Un approccio innovativo che,unendo teologia e filosofia, collega la sapienza biblica alla fede e alla vita di oggi
Descrizione
La preghiera è un pilastro dell’esperienza umana. È un’azione che consideriamo spesso intuitiva, ma che racchiude in sé una profonda complessità e un legame intrinseco con il nostro modo di comprendere il mondo e noi stessi.
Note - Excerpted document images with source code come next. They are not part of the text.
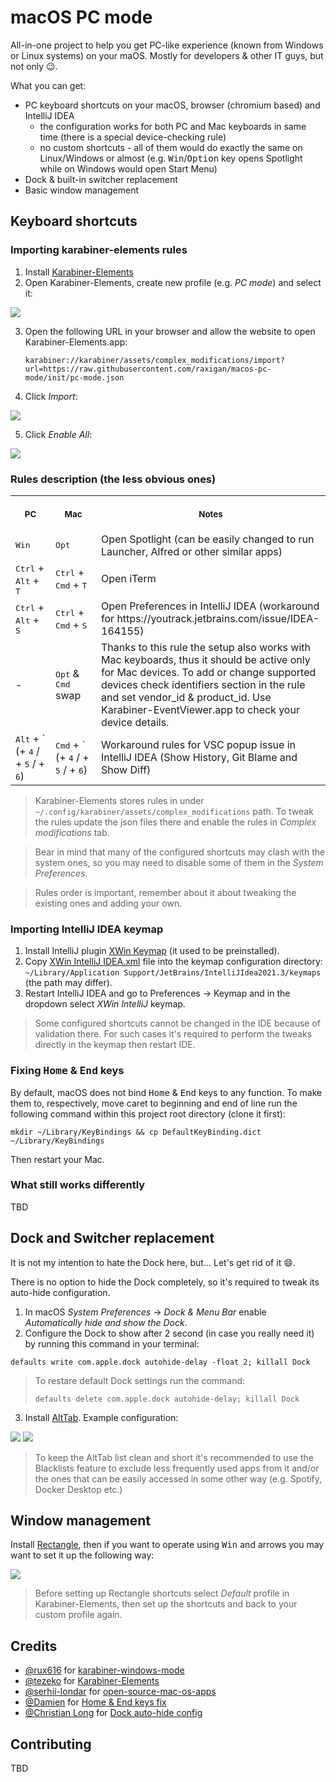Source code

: # macOS PC mode

All-in-one project to help you get PC-like experience (known from Windows or Linux systems) on your maOS. Mostly for developers & other IT guys, but not only
😉.

What you can get:
- PC keyboard shortcuts on your macOS, browser (chromium based) and IntelliJ IDEA
    - the configuration works for both PC and Mac keyboards in same time (there is a special device-checking rule)
    - no custom shortcuts - all of them would do exactly the same on Linux/Windows or almost (e.g. <kbd>
      Win</kbd>/<kbd>Option</kbd> key opens Spotlight while on Windows would open Start Menu)
- Dock & built-in switcher replacement
- Basic window management

## Keyboard shortcuts

### Importing karabiner-elements rules

1. Install [Karabiner-Elements](https://karabiner-elements.pqrs.org/)
2. Open Karabiner-Elements, create new profile (e.g. _PC mode_) and select it:
<img src="./resources/karabiner-new-profile.png"/>

3. Open the following URL in your browser and allow the website to open Karabiner-Elements.app:

     ```
     karabiner://karabiner/assets/complex_modifications/import?url=https://raw.githubusercontent.com/raxigan/macos-pc-mode/init/pc-mode.json
     ```

4. Click _Import_:
<img src="./resources/karabiner-import.png"/>

5. Click _Enable All_:
<img src="./resources/karabiner-enable-all.png"/>

### Rules description (the less obvious ones)


<table>
<tr>
<th align="center">
<img width="1100" height="1">
<p>
<small>
PC
</small>
</p>
</th>
<th align="center">
<img width="1100" height="1">
<p>
<small>
Mac
</small>
</p>
</th>
<th align="center">
<img height="1">
<p>
<small>
Notes
</small>
</p>
</th>
</tr>


<tr>
<td>
<kbd>Win</kbd>
</td>
<td>
<kbd>Opt</kbd>
</td>
<td>
Open Spotlight (can be easily changed to run Launcher, Alfred or other similar apps)
</td>
</tr>


<tr>
<td>
<kbd>Ctrl</kbd> + <kbd>Alt</kbd> + <kbd>T</kbd>
</td>
<td>
<kbd>Ctrl</kbd> + <kbd>Cmd</kbd> + <kbd>T</kbd>
</td>
<td>
Open iTerm
</td>
</tr>


<tr>
<td>
<kbd>Ctrl</kbd> + <kbd>Alt</kbd> + <kbd>S</kbd>
</td>
<td>
<kbd>Ctrl</kbd> + <kbd>Cmd</kbd> + <kbd>S</kbd>
</td>
<td>
Open Preferences in IntelliJ IDEA (workaround for https://youtrack.jetbrains.com/issue/IDEA-164155)
</td>
</tr>


<tr>
<td>
-
</td>
<td>
<kbd>Opt</kbd> & <kbd>Cmd</kbd> swap
</td>
<td>
Thanks to this rule the setup also works with Mac keyboards, thus it should be active only for Mac devices. To add or change supported devices check identifiers section in the rule and set vendor_id & product_id. Use Karabiner-EventViewer.app to check your device details.
</td>
</tr>


<tr>
<td>
<kbd>Alt</kbd> + ` (+ <kbd>4</kbd> / + <kbd>5</kbd> / +  <kbd>6</kbd>)
</td>
<td>
<kbd>Cmd</kbd> + ` (+ <kbd>4</kbd> / + <kbd>5</kbd> / + <kbd>6</kbd>)
</td>
<td>
Workaround rules for VSC popup issue in IntelliJ IDEA (Show History, Git Blame and Show Diff)
</td>
</tr>
</table>

>Karabiner-Elements stores rules in under `~/.config/karabiner/assets/complex_modifications` path. To tweak
> the rules update the json files there and enable the rules in _Complex modifications_ tab.

>Bear in mind that many of the configured shortcuts may clash with the system ones, so you may need to disable some of them in the _System Preferences_.

>Rules order is important, remember about it about tweaking the existing ones and adding your own. 
### Importing IntelliJ IDEA keymap

1. Install IntelliJ plugin [XWin Keymap](https://plugins.jetbrains.com/plugin/13094-xwin-keymap) (it used to be preinstalled).
2. Copy [XWin IntelliJ IDEA.xml](https://github.com/raxigan/macos-pc-mode/blob/init/XWin%20IntelliJ%20IDEA.xml) file into the keymap configuration directory: `~/Library/Application Support/JetBrains/IntelliJIdea2021.3/keymaps` (the path may differ).
3. Restart IntelliJ IDEA and go to Preferences → Keymap and in the dropdown select *XWin IntelliJ* keymap.

> Some configured shortcuts cannot be changed in the IDE because of validation there. For such cases
> it's required to perform the tweaks directly in the keymap then restart IDE.

### Fixing <kbd>Home</kbd> & <kbd>End</kbd> keys

By default, macOS does not bind <kbd>Home</kbd> & <kbd>End</kbd> keys to any function. 
To make them to, respectively, move caret to beginning and end of line run the following command within
this project root directory (clone it first): 
```
mkdir ~/Library/KeyBindings && cp DefaultKeyBinding.dict ~/Library/KeyBindings
```

Then restart your Mac.

### What still works differently

TBD

## Dock and Switcher replacement

It is not my intention to hate the Dock here, but... Let's get rid of it 😄.

There is no option to hide the Dock completely, so it's required to tweak its auto-hide configuration.

1. In macOS _System Preferences_ → _Dock & Menu Bar_ enable _Automatically hide and show the Dock_.
2. Configure the Dock to show after 2 second (in case you really need it) by running this command in your terminal:
```
defaults write com.apple.dock autohide-delay -float 2; killall Dock
```

> To restare default Dock settings run the command:
> ```
> defaults delete com.apple.dock autohide-delay; killall Dock
>```

3. Install [AltTab](https://alt-tab-macos.netlify.app/). Example configuration:

<img src="./resources/alttab_controls.png"/>
<img src="./resources/alttab_appearance.png"/>

> To keep the AltTab list clean and short it's recommended to use
> the Blacklists feature to exclude less frequently used apps from it and/or
> the ones that can be easily accessed in some other way (e.g. Spotify, Docker Desktop etc.)

## Window management

Install [Rectangle](https://rectangleapp.com/), then if you want to operate using <kbd>Win</kbd> and arrows you may want to set it up the following way: 

<img src="./resources/rectangle_settings.png"/>

> Before setting up Rectangle shortcuts select _Default_ profile in Karabiner-Elements, then set up the shortcuts
> and back to your custom profile again.

## Credits
- [@rux616](https://github.com/rux616) for [karabiner-windows-mode](https://github.com/rux616/karabiner-windows-mode)
- [@tezeko](https://github.com/tekezo) for [Karabiner-Elements](https://github.com/pqrs-org/Karabiner-Elements)
- [@serhii-londar](https://github.com/serhii-londar) for [open-source-mac-os-apps](https://github.com/serhii-londar/open-source-mac-os-apps)
- [@Damien](https://www.maketecheasier.com/author/damienoh/) for [Home & End keys fix](https://www.maketecheasier.com/fix-home-end-button-for-external-keyboard-mac/)
- [@Christian Long](https://apple.stackexchange.com/users/41838/christian-long) for [Dock auto-hide config](https://apple.stackexchange.com/a/82084)

## Contributing
TBD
Ebbene, questo libro esplora il legame essenziale e stimolante tra preghiera e conoscenza, all’intersezione fra teologia e filosofia.
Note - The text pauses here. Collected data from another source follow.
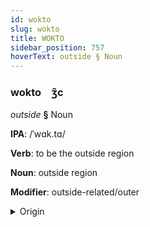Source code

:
 ```yaml
---
id: wokto
slug: wokto
title: WOKTO
sidebar_position: 757
hoverText: outside § Noun
---
```


### wokto&emsp;<span kind="abugida">ʒ̑c</span>

*outside* **§** Noun

**IPA**: /ˈwɑk.tɑ/

**Verb**: to be the outside region

**Noun**: outside region

**Modifier**: outside-related/outer

<details>
    <summary>Origin</summary>
    Quechua waqta /waqta/<br/>
    <em>Quechumaran Language Family</em>
</details>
Con un’analisi dettagliata di venti testi biblici selezionati – quindici dall’Antico Testamento e cinque del Nuovo – che rappresentano diverse forme di preghiera (quella domanda, di supplica, di riconciliazione, di lotta, di ringraziamento), Clemens Sedmak intraprende una lettura ravvicinata” volta a far emergere le dimensioni epistemologiche insite nell’atto di pregare. È un tentativo di porre domande ai testi biblici per ottenere una comprensione più ricca di cosa significhi pregare e di cosa riconosciamo di Dio e di noi stessi nel farlo.
Il libro mette in luce come la preghiera e la conoscenza si influenzino reciprocamente in una relazione tridimensionale: la conoscenza plasma la preghiera; la preghiera conduce a una conoscenza più profonda; e, insieme, conoscere e pregare modellano la vita nel mondo sociale. Sedmak, offrendo spunti che vanno oltre la superficie, e così affrontando questioni cruciali ed estremamente stimolanti, esplora come la preghiera possa condurre a una visione sacramentale del mondo, dove il visibile e l’invisibile si connettono. Una ricerca che è «tanto preghiera quanto riflessione sulle preghiere».